▸ What you should do:
Look through the records below and say how many lines include "degrees". Give only that number.

▸ Given records:
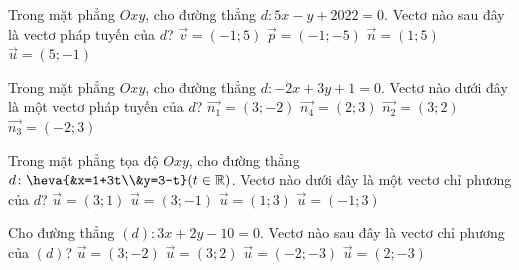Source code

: \begin{ex}%
	Trong mặt phẳng $Oxy$, cho đường thẳng $d\colon 5x-y+2022=0$. Vectơ nào sau đây là vectơ pháp tuyến của $d$?
	\choice
	{$\overrightarrow{v}=\left(-1;5\right)$}
	{$\overrightarrow{p}=\left(-1;-5\right)$}
	{$\overrightarrow{n}=\left(1;5\right)$}
	{\True $\overrightarrow{u}=\left(5;-1\right)$}
\end{ex}


\begin{ex}%
	Trong mặt phẳng $Oxy$, cho đường thẳng $d: -2x+3y+1=0$. Vectơ nào dưới đây là một vectơ pháp tuyến của $d$?
	\choice
	{$\overrightarrow{n_1}=(3;-2)$}
	{$\overrightarrow{n_4}=(2;3)$}
	{$\overrightarrow{n_2}=(3;2)$}
	{\True $\overrightarrow{n_3}=(-2;3)$}
\end{ex}


\begin{ex}%
	Trong mặt phẳng tọa độ $O x y$, cho đường thẳng $d\colon \heva{&x=1+3t\\&y=3-t} (t \in \mathbb{R})$. Vectơ nào dưới đây là một vectơ chỉ phương của $d$?
	\choice
	{$\overrightarrow{u}=(3; 1)$}
	{\True $\overrightarrow{u}=(3;-1)$}
	{$\overrightarrow{u}=(1; 3)$}
	{$\overrightarrow{u}=(-1; 3)$}
	\loigiai{
	}
\end{ex}


\begin{ex}%
	Cho đường thẳng $(d)\colon 3x+2y-10=0$. Vectơ  nào sau đây là vectơ chỉ phương của $(d)$?
	\choice
	{$\overrightarrow{u}=(3;-2) $}
	{$\overrightarrow{u}=(3;2) $}
	{$\overrightarrow{u}=(-2;-3) $}
	{\True $\overrightarrow{u}=(2;-3) $}
\end{ex}


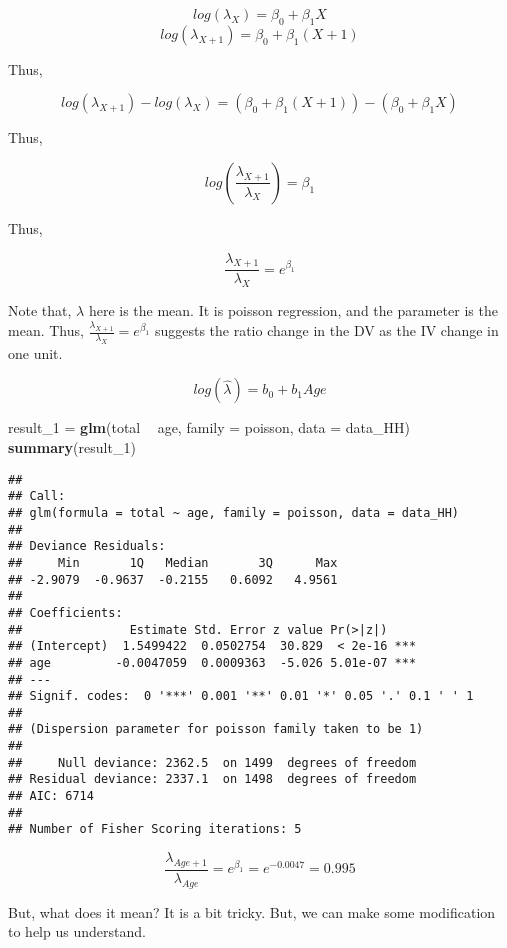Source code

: \documentclass[]{book}
\newenvironment{Shaded}{\begin{snugshade}}{\end{snugshade}}
\newcommand{\DataTypeTok}[1]{\textcolor[rgb]{0.13,0.29,0.53}{#1}}
\newcommand{\DecValTok}[1]{\textcolor[rgb]{0.00,0.00,0.81}{#1}}
\newcommand{\KeywordTok}[1]{\textcolor[rgb]{0.13,0.29,0.53}{\textbf{#1}}}
\newcommand{\NormalTok}[1]{#1}
\newcommand{\OperatorTok}[1]{\textcolor[rgb]{0.81,0.36,0.00}{\textbf{#1}}}
\newcommand{\StringTok}[1]{\textcolor[rgb]{0.31,0.60,0.02}{#1}}
\begin{document}
\[log (\lambda_X) =\beta_0+\beta_1 X\]
\[log (\lambda_{X+1}) =\beta_0+\beta_1 (X+1)\]

Thus,

\[log (\lambda_{X+1})-log (\lambda_X) =(\beta_0+\beta_1 (X+1))-(\beta_0+\beta_1 X)\]

Thus,

\[log (\frac{\lambda_{X+1}}{\lambda_X}) =\beta_1\]

Thus,

\[\frac{\lambda_{X+1}}{\lambda_X} =e^{\beta_1}\]

Note that, \(\lambda\) here is the mean. It is poisson regression, and the parameter is the mean. Thus, \(\frac{\lambda_{X+1}}{\lambda_X} =e^{\beta_1}\) suggests the ratio change in the DV as the IV change in one unit.

\[log (\hat{\lambda}) =b_0+b_1 Age\]

\begin{Shaded}
\begin{Highlighting}[]
\NormalTok{result_}\DecValTok{1}\NormalTok{ =}\StringTok{ }\KeywordTok{glm}\NormalTok{(total }\OperatorTok{~}\StringTok{ }\NormalTok{age, }\DataTypeTok{family =}\NormalTok{ poisson, }\DataTypeTok{data =}\NormalTok{ data_HH)}
\KeywordTok{summary}\NormalTok{(result_}\DecValTok{1}\NormalTok{)}
\end{Highlighting}
\end{Shaded}

\begin{verbatim}
## 
## Call:
## glm(formula = total ~ age, family = poisson, data = data_HH)
## 
## Deviance Residuals: 
##     Min       1Q   Median       3Q      Max  
## -2.9079  -0.9637  -0.2155   0.6092   4.9561  
## 
## Coefficients:
##               Estimate Std. Error z value Pr(>|z|)    
## (Intercept)  1.5499422  0.0502754  30.829  < 2e-16 ***
## age         -0.0047059  0.0009363  -5.026 5.01e-07 ***
## ---
## Signif. codes:  0 '***' 0.001 '**' 0.01 '*' 0.05 '.' 0.1 ' ' 1
## 
## (Dispersion parameter for poisson family taken to be 1)
## 
##     Null deviance: 2362.5  on 1499  degrees of freedom
## Residual deviance: 2337.1  on 1498  degrees of freedom
## AIC: 6714
## 
## Number of Fisher Scoring iterations: 5
\end{verbatim}

\[\frac{\lambda_{Age+1}}{\lambda_{Age}} =e^{\beta_1}=e^{-0.0047}=0.995\]

But, what does it mean? It is a bit tricky. But, we can make some modification to help us understand.
\end{document}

▸ Response below:
2